I got one of those dangerously evil looking lawn thatching rakes ( the ones with double rose of sharp spines, like a double sided rake of death.) it's akin to taking a razor cutter to ones hair and makes a similar ripping sound in the lawn. It pulls up all the dead, thatched (think straw roofs of ole merrie England)grass and anything else hiding in the thatch (twigs, stones, large pieces of wood, bottle caps) you end up with what looks like most of your lawn, but your lawn is still there, this is all the dead lawn that doesn't decompose well because it keeps water out and air from circulating and yadda yadda. It does pull up some live grass, but grass is kind of like bamboo..It is like bamboo! Grass just keeps spreading so, now that you have thatched it, there is room to breath and for new grass to sprout. Hopefully.
then it got mowed and then I over seeded the lawn, which is a weird way to say I RE-seeded the lawn in hopes some bare sad spots come back. So, with more consistent watering and more air and circulation and new seed, hopefully the lawn will come back.
as much as I feel I have fairly free reign with the garden, I think there might be issue if I got rid of all the grass. Unless I have a great plan first and well, a lot of money. I have a extremely large pile of old grass now along the back wall of the garden. Which will be mighty beneficial as brown material for my compost, or as compost where it is. yay. Lawns are stupid.
and in case you are wondering what the hell fescue is, it's a kind of grass, like bluegrass, ryegrass, or crabgrass.

Och, it's been awhile.

My last post here was in June. Two months ago almost to the day. Amazing. hmm. So the garden has trucked along. Seedling no more, a riot of green has taken over the modest plot of land I amended for planting. Things are a-ripening and it's a promising start.

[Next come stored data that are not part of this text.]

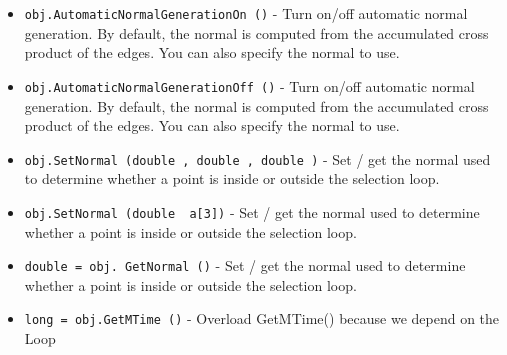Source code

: \begin{itemize}
\item  \verb|obj.AutomaticNormalGenerationOn ()| -  Turn on/off automatic normal generation. By default, the normal is
 computed from the accumulated cross product of the edges. You can also
 specify the normal to use.

\item  \verb|obj.AutomaticNormalGenerationOff ()| -  Turn on/off automatic normal generation. By default, the normal is
 computed from the accumulated cross product of the edges. You can also
 specify the normal to use.

\item  \verb|obj.SetNormal (double , double , double )| -  Set / get the normal used to determine whether a point is inside or outside
 the selection loop.

\item  \verb|obj.SetNormal (double  a[3])| -  Set / get the normal used to determine whether a point is inside or outside
 the selection loop.

\item  \verb|double = obj. GetNormal ()| -  Set / get the normal used to determine whether a point is inside or outside
 the selection loop.

\item  \verb|long = obj.GetMTime ()| -  Overload GetMTime() because we depend on the Loop

\end{itemize}

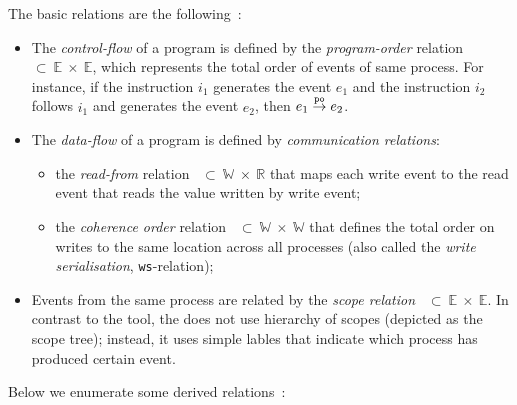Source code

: \vspace{1em}
The basic relations are the following~\cite{alglave2010shared}:
\begin{itemize}
    \item The \textit{control-flow} of a program is defined by the \textit{program-order} relation \po~$\subset~\mathbb{E}~\times~\mathbb{E}$, which represents the total order of events of same process.
    For instance, if the instruction $i_1$ generates the event $e_1$ and the instruction $i_2$ follows $i_1$ and generates the event $e_2$, then $e_1 \overset{\mathtt{po}}{\rightarrow} e_2$.

    \item The \textit{data-flow} of a program is defined by \textit{communication relations}:
        \begin{itemize}[noitemsep]
            \item the \textit{read-from} relation \rf~$\subset~\mathbb{W}~\times~\mathbb{R}$ that maps each write event to the read event that reads the value written by write event;
            \item the \textit{coherence order} relation \co~$\subset~\mathbb{W}~\times~\mathbb{W}$ that defines the total order on writes to the same location across all processes (also called the \textit{write serialisation}, \texttt{ws}-relation);
        \end{itemize}

    \item Events from the same process are related by the \textit{scope relation} \sr~$\subset~\mathbb{E}~\times~\mathbb{E}$.
    In contrast to the  tool, the \porthos[2] does not use hierarchy of scopes (depicted as the scope tree); instead, it uses simple lables that indicate which process has produced certain event.
\end{itemize}


Below we enumerate some derived relations~\cite{alglave2010shared}:

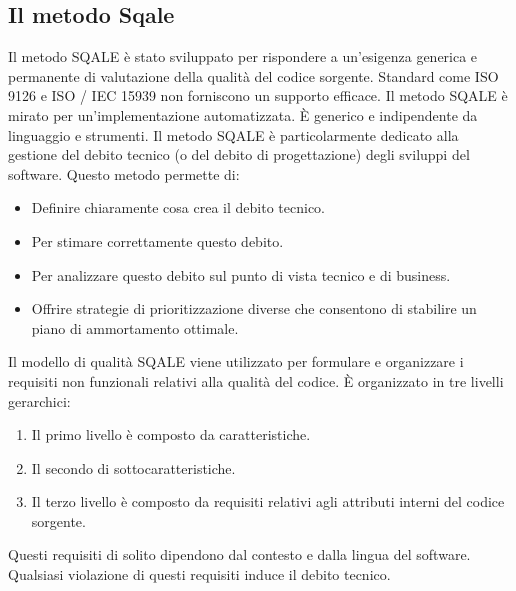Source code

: \subsection{Il metodo Sqale}
Il metodo SQALE è stato sviluppato per rispondere a un'esigenza generica e permanente di valutazione della qualità del codice sorgente. Standard come ISO 9126 e ISO / IEC 15939 non forniscono un supporto efficace. Il metodo SQALE è mirato per un'implementazione automatizzata. È generico e indipendente da linguaggio e strumenti.  Il metodo SQALE è particolarmente dedicato alla gestione del debito tecnico (o del debito di progettazione) degli sviluppi del software. Questo metodo permette di:
\begin{itemize}
\item Definire chiaramente cosa crea il debito tecnico.
\item Per stimare correttamente questo debito.
\item Per analizzare questo debito sul punto di vista tecnico e di business.
\item Offrire strategie di prioritizzazione diverse che consentono di stabilire un piano di ammortamento ottimale. 
\end{itemize}
Il modello di qualità SQALE viene utilizzato per formulare e organizzare i requisiti non funzionali relativi alla qualità del codice. È organizzato in tre livelli gerarchici:
\begin{enumerate}
\item Il primo livello è composto da caratteristiche.
\item Il secondo di sottocaratteristiche.
\item Il terzo livello è composto da requisiti relativi agli attributi interni del codice sorgente.
\end{enumerate}
Questi requisiti di solito dipendono dal contesto e dalla lingua del software. Qualsiasi violazione di questi requisiti induce il debito tecnico.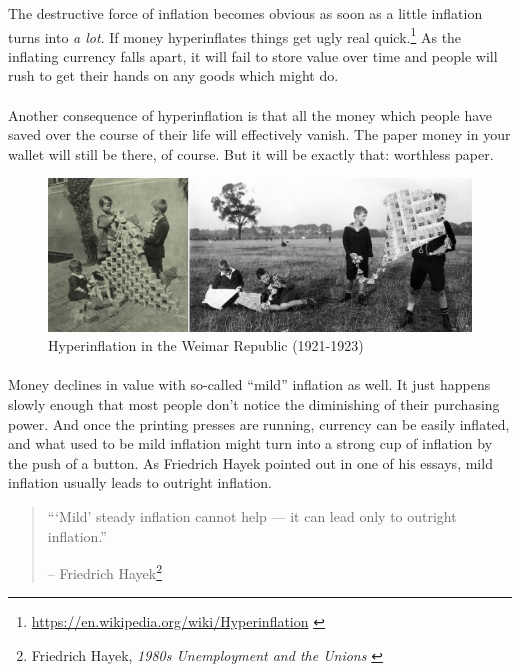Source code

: The destructive force of inflation becomes obvious as soon as a little inflation
turns into \textit{a lot}. If money hyperinflates things get ugly real
quick.\footnote{\url{https://en.wikipedia.org/wiki/Hyperinflation}
\cite{wiki:hyperinflation}} As the inflating currency falls apart, it will fail
to store value over time and people will rush to get their hands on any goods
which might do.

\paragraph{}
Another consequence of hyperinflation is that all the money which people
have saved over the course of their life will effectively vanish. The
paper money in your wallet will still be there, of course. But it will
be exactly that: worthless paper.

\begin{figure}
  \includegraphics{assets/images/children-playing-with-money.png}
  \caption{Hyperinflation in the Weimar Republic (1921-1923)}
  \label{fig:children-playing-with-money}
\end{figure}

\paragraph{}
Money declines in value with so-called \enquote{mild} inflation as well. It
just happens slowly enough that most people don't notice the diminishing
of their purchasing power. And once the printing presses are running,
currency can be easily inflated, and what used to be mild inflation
might turn into a strong cup of inflation by the push of a button. As
Friedrich Hayek pointed out in one of his essays, mild inflation usually
leads to outright inflation.

\begin{quotation}\begin{samepage}
\enquote{`Mild' steady inflation cannot help --- it can lead only to outright
inflation.}
\begin{flushright} -- Friedrich Hayek\footnote{Friedrich Hayek, \textit{1980s
Unemployment and the Unions} \cite{hayek-inflation}}
\end{flushright}\end{samepage}\end{quotation}

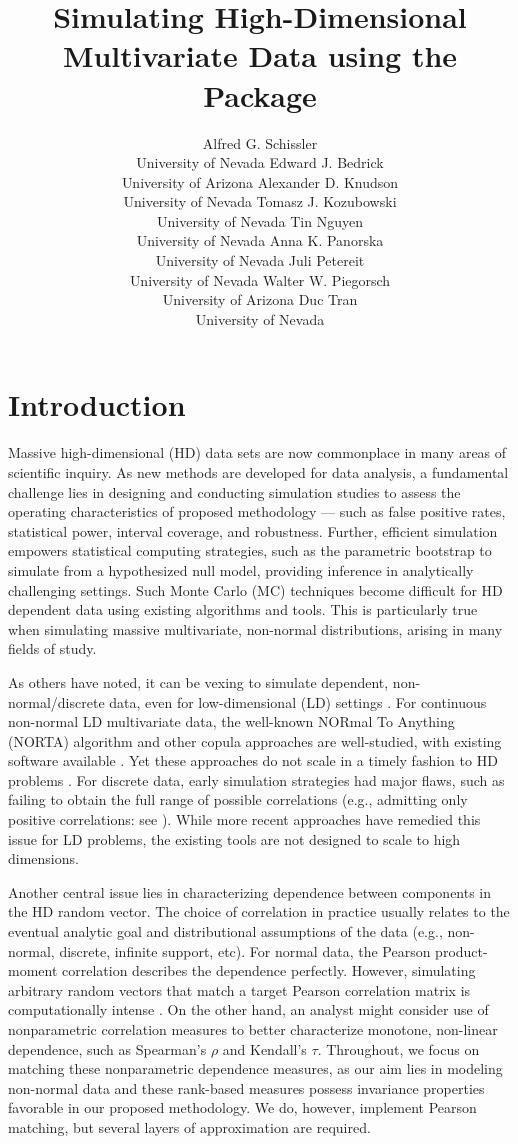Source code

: \documentclass[
]{jss}
\author{
Alfred G. Schissler\\University of Nevada \And Edward J. Bedrick\\University of Arizona \And Alexander D. Knudson\\University of Nevada \AND Tomasz J. Kozubowski\\University of Nevada \And Tin Nguyen\\University of Nevada \And Anna K. Panorska\\University of Nevada \AND Juli Petereit\\University of Nevada \And Walter W. Piegorsch\\University of Arizona \And Duc Tran\\University of Nevada
}
\title{Simulating High-Dimensional Multivariate Data using the \pkg{Bigsimr} Package}
\begin{document}
\clearpage

\hypertarget{introduction}{%
\section{Introduction}\label{introduction}}


Massive high-dimensional (HD) data sets are now commonplace in many areas of scientific inquiry. As new methods are developed for data analysis, a fundamental challenge lies in designing and conducting simulation studies to assess the operating characteristics of proposed methodology --- such as false positive rates, statistical power, interval coverage, and robustness. Further, efficient simulation empowers statistical computing strategies, such as the parametric bootstrap \citep{Chernick2008} to simulate from a hypothesized null model, providing inference in analytically challenging settings. Such Monte Carlo (MC) techniques become difficult for HD dependent data using existing algorithms and tools. This is particularly true when simulating massive multivariate, non-normal distributions, arising in many fields of study.

As others have noted, it can be vexing to simulate dependent, non-normal/discrete data, even for low-dimensional (LD) settings \citep{MB13, XZ19}. For continuous non-normal LD multivariate data, the well-known NORmal To Anything (NORTA) algorithm \citep{Cario1997} and other copula approaches \citep{Nelsen2007} are well-studied, with existing software available \citep{Yan2007, Chen2001}. Yet these approaches do not scale in a timely fashion to HD problems \citep{Li2019gpu}. For discrete data, early simulation strategies had major flaws, such as failing to obtain the full range of possible correlations (e.g., admitting only positive correlations: see \citet{Park1996}). While more recent approaches \citep{MB13, Xia17, BF17} have remedied this issue for LD problems, the existing tools are not designed to scale to high dimensions.

Another central issue lies in characterizing dependence between components in the HD random vector. The choice of correlation in practice usually relates to the eventual analytic goal and distributional assumptions of the data (e.g., non-normal, discrete, infinite support, etc). For normal data, the Pearson product-moment correlation describes the dependence perfectly. However, simulating arbitrary random vectors that match a target Pearson correlation matrix is computationally intense \citep{Chen2001, Xia17}. On the other hand, an analyst might consider use of nonparametric correlation measures to better characterize monotone, non-linear dependence, such as Spearman's \(\rho\) and Kendall's \(\tau\). Throughout, we focus on matching these nonparametric dependence measures, as our aim lies in modeling non-normal data and these rank-based measures possess invariance properties favorable in our proposed methodology. We do, however, implement Pearson matching, but several layers of approximation are required.
\end{document}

I have decided to try to make a real blog, and informative one full of real facts and data and sciency things and how to's as I learn them. And happy little anecdotes and stories. And pictures, lots of them if I can keep it up. Any pics you see in here of things that are not a product, are my own photography.

It will mostly be about my gardening and growing of things, compost organic things pest control, but also other fascinating items such as food, cooking, craftiness and the like. We will see how it morphs. Please leave feedback or comments if you have something to share, say, amend, correct or add. woo.